**Activity:**
Give back exactly the stretch of data below from the line holding "### Feature Requirements" through the line holding "Sign in with Google", both ends included, and leave the remaining lines out.

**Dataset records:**
########################################

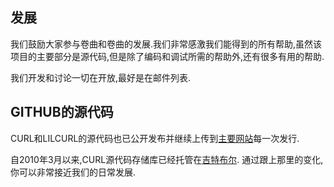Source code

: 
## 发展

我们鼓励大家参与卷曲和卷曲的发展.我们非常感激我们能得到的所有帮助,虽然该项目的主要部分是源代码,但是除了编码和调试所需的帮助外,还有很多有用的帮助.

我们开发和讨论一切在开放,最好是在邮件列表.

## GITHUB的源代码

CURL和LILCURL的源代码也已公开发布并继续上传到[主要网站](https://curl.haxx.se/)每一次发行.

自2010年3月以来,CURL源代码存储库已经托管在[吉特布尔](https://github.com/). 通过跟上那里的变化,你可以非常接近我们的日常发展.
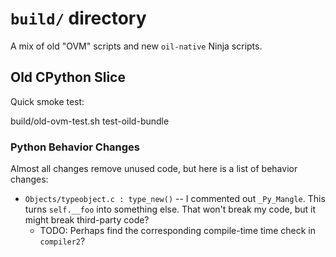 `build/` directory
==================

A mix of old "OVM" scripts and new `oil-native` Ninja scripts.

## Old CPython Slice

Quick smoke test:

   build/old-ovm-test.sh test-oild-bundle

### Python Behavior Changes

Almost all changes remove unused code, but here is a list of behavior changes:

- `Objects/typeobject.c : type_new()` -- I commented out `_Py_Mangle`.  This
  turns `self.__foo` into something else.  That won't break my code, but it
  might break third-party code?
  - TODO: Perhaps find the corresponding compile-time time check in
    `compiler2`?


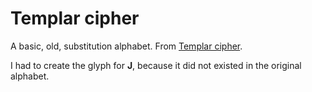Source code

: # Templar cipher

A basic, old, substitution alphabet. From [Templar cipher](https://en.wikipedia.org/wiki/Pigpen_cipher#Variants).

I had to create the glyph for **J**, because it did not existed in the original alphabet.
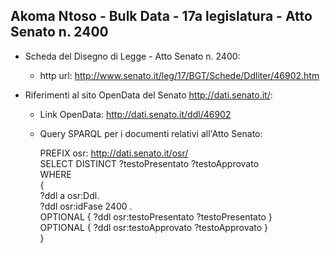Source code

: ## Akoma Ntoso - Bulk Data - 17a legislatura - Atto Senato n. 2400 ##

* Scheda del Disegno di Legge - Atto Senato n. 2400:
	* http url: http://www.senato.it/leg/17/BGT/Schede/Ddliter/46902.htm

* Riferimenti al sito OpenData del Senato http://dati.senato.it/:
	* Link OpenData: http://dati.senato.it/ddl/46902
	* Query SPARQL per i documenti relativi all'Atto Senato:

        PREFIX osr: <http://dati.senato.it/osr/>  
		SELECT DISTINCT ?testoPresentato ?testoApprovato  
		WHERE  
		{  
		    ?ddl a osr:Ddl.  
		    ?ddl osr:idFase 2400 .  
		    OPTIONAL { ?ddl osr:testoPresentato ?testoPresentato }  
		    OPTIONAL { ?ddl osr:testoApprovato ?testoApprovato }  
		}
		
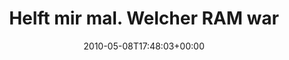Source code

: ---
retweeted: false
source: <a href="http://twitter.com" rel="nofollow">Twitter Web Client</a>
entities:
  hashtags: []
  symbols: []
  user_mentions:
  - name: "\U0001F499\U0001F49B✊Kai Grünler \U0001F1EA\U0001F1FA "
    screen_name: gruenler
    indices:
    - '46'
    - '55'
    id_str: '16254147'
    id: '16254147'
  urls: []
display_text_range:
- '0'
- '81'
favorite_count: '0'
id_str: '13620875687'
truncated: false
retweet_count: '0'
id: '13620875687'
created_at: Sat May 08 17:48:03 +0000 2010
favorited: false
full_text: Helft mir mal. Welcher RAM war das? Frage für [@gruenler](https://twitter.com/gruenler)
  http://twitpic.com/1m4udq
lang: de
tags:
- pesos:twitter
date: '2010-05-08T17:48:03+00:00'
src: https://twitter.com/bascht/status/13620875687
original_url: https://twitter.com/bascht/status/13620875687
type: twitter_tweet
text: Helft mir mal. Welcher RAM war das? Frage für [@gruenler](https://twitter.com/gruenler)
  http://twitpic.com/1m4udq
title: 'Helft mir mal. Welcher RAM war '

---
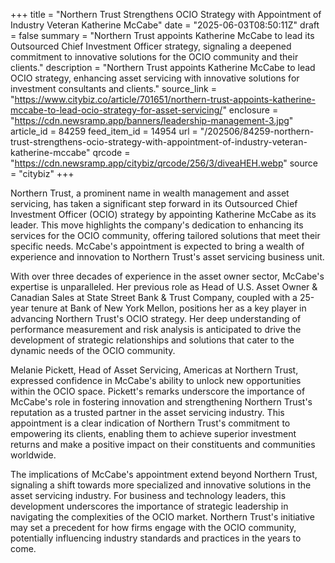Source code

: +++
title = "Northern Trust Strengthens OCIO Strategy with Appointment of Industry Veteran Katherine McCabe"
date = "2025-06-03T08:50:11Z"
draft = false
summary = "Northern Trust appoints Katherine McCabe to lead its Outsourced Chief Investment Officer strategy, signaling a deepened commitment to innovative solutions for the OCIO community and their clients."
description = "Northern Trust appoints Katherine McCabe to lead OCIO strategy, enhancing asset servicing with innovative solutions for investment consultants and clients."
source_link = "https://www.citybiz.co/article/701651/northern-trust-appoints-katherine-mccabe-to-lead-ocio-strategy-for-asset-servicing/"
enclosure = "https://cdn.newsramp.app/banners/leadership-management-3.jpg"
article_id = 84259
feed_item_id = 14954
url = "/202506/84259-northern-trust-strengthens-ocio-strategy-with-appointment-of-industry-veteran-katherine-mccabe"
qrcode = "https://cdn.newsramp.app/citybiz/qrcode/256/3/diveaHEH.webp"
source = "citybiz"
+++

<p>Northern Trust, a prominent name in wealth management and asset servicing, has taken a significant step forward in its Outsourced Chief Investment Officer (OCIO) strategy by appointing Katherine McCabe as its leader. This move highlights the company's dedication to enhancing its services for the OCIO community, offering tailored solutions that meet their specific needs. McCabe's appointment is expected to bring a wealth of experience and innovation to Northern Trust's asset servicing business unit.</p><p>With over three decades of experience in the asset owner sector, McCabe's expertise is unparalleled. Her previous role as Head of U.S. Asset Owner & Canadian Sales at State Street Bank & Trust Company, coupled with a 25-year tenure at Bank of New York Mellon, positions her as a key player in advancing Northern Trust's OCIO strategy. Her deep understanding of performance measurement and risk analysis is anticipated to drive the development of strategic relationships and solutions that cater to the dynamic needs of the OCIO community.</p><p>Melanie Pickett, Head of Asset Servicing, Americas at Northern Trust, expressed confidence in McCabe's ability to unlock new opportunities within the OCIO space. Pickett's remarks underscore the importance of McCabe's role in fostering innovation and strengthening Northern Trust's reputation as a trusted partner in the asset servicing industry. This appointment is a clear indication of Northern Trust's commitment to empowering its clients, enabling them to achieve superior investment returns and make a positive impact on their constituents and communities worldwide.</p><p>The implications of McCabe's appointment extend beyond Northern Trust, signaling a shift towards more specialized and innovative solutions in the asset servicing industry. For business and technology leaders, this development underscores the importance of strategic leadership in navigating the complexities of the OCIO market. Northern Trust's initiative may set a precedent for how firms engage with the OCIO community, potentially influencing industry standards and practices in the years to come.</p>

########################################

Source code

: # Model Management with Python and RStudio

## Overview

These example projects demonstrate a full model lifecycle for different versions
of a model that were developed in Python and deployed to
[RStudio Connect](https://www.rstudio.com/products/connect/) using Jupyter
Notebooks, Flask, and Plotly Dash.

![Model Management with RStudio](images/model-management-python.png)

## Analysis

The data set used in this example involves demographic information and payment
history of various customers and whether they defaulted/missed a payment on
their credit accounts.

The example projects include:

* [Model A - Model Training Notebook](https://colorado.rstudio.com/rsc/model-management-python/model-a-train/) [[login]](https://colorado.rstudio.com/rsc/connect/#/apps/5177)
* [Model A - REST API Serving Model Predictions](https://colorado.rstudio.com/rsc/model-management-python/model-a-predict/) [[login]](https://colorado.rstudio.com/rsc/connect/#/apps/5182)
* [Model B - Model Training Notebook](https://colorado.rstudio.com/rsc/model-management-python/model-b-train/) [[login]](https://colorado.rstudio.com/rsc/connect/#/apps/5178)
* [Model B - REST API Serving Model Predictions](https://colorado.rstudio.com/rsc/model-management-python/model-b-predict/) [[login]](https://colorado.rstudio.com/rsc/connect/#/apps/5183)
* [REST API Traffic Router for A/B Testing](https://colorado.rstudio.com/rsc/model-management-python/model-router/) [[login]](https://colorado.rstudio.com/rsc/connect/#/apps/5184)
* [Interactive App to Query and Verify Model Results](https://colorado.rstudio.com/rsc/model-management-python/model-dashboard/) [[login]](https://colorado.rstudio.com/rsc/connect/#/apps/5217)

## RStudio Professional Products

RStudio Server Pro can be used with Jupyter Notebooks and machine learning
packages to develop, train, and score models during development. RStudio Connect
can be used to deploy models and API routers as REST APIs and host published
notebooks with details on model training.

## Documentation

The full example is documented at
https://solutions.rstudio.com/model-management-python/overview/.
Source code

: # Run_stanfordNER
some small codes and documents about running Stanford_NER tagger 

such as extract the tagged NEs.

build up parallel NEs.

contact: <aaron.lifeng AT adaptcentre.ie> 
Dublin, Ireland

########################################

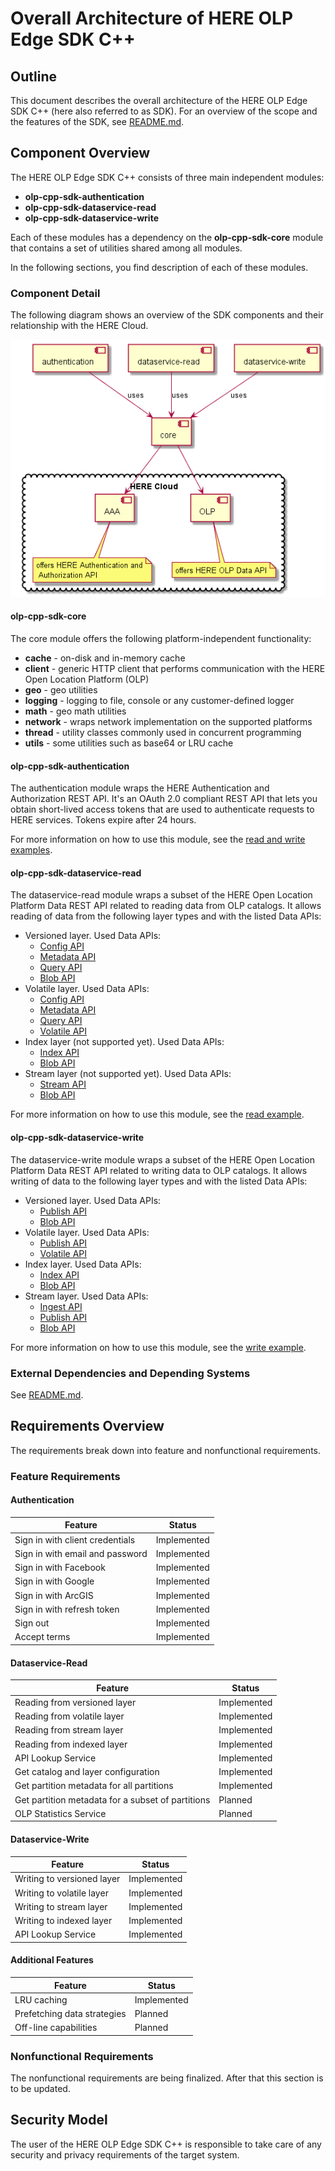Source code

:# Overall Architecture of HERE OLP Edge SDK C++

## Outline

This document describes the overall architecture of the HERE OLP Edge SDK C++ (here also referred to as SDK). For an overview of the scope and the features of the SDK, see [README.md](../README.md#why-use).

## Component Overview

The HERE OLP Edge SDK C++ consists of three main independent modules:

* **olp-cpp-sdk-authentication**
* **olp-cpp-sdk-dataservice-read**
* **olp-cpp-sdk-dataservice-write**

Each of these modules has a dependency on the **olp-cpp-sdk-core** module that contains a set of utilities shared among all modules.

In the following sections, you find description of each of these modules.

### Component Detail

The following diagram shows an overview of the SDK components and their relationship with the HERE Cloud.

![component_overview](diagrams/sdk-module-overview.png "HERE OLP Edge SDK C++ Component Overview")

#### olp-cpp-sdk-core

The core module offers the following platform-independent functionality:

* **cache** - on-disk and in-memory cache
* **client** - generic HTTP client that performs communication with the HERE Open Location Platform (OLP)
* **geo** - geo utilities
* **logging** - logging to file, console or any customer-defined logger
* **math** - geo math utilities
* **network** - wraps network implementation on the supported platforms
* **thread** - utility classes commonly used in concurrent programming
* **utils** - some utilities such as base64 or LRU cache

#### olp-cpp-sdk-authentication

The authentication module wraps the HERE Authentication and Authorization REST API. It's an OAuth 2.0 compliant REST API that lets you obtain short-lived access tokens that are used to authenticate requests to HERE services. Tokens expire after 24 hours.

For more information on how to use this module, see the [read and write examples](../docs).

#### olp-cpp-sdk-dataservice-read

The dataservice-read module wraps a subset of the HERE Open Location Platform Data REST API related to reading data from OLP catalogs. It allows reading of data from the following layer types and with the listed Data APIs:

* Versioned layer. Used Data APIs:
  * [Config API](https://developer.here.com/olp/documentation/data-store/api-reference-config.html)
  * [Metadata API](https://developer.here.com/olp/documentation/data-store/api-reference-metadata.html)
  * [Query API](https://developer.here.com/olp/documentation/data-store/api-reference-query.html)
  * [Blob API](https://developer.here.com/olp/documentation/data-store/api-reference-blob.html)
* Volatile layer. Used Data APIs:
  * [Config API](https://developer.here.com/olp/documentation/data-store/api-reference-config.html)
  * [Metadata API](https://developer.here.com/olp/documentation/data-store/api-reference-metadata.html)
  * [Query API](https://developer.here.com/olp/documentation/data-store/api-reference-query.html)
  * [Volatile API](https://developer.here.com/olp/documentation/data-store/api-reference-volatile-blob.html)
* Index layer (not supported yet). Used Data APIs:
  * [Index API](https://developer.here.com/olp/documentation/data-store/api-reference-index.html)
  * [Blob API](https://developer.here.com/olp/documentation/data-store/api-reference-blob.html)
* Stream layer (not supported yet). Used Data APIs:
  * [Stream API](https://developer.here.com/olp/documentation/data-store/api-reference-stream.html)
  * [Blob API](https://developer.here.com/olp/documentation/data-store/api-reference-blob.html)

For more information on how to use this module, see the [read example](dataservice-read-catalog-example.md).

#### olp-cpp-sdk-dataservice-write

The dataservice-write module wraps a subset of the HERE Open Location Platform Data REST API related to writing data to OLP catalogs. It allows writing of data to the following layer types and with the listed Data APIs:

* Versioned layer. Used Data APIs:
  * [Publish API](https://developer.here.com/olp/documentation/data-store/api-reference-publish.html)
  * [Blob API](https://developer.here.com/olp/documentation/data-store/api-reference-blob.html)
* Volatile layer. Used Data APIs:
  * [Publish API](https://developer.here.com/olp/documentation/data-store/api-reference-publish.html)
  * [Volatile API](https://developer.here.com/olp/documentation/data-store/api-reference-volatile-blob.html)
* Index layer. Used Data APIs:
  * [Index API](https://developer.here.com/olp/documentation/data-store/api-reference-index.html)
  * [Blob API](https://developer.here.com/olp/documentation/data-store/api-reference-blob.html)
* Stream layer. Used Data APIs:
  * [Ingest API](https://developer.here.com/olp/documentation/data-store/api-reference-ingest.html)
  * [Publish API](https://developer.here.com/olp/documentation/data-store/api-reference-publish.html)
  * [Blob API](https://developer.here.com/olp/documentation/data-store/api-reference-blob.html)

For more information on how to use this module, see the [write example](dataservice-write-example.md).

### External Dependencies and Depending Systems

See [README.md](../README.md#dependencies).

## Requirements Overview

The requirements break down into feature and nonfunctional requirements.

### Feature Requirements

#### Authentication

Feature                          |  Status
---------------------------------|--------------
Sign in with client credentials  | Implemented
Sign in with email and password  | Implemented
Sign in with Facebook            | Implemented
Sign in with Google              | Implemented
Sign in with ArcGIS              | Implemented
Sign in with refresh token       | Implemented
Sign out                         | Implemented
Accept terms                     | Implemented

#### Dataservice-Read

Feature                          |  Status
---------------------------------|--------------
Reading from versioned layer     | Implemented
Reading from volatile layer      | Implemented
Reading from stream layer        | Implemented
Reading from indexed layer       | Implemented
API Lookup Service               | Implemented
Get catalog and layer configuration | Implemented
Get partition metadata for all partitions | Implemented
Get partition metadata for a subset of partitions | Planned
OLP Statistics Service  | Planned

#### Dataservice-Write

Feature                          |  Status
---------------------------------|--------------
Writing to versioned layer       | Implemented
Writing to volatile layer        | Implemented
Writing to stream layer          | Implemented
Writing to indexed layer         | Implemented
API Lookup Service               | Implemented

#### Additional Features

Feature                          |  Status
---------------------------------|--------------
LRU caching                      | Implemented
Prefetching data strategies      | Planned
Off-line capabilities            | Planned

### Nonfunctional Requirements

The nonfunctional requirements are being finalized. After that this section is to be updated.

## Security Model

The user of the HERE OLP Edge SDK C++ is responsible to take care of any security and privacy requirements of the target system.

########################################

**Response to this task:**
### Feature Requirements

#### Authentication

Feature                          |  Status
---------------------------------|--------------
Sign in with client credentials  | Implemented
Sign in with email and password  | Implemented
Sign in with Facebook            | Implemented
Sign in with Google              | Implemented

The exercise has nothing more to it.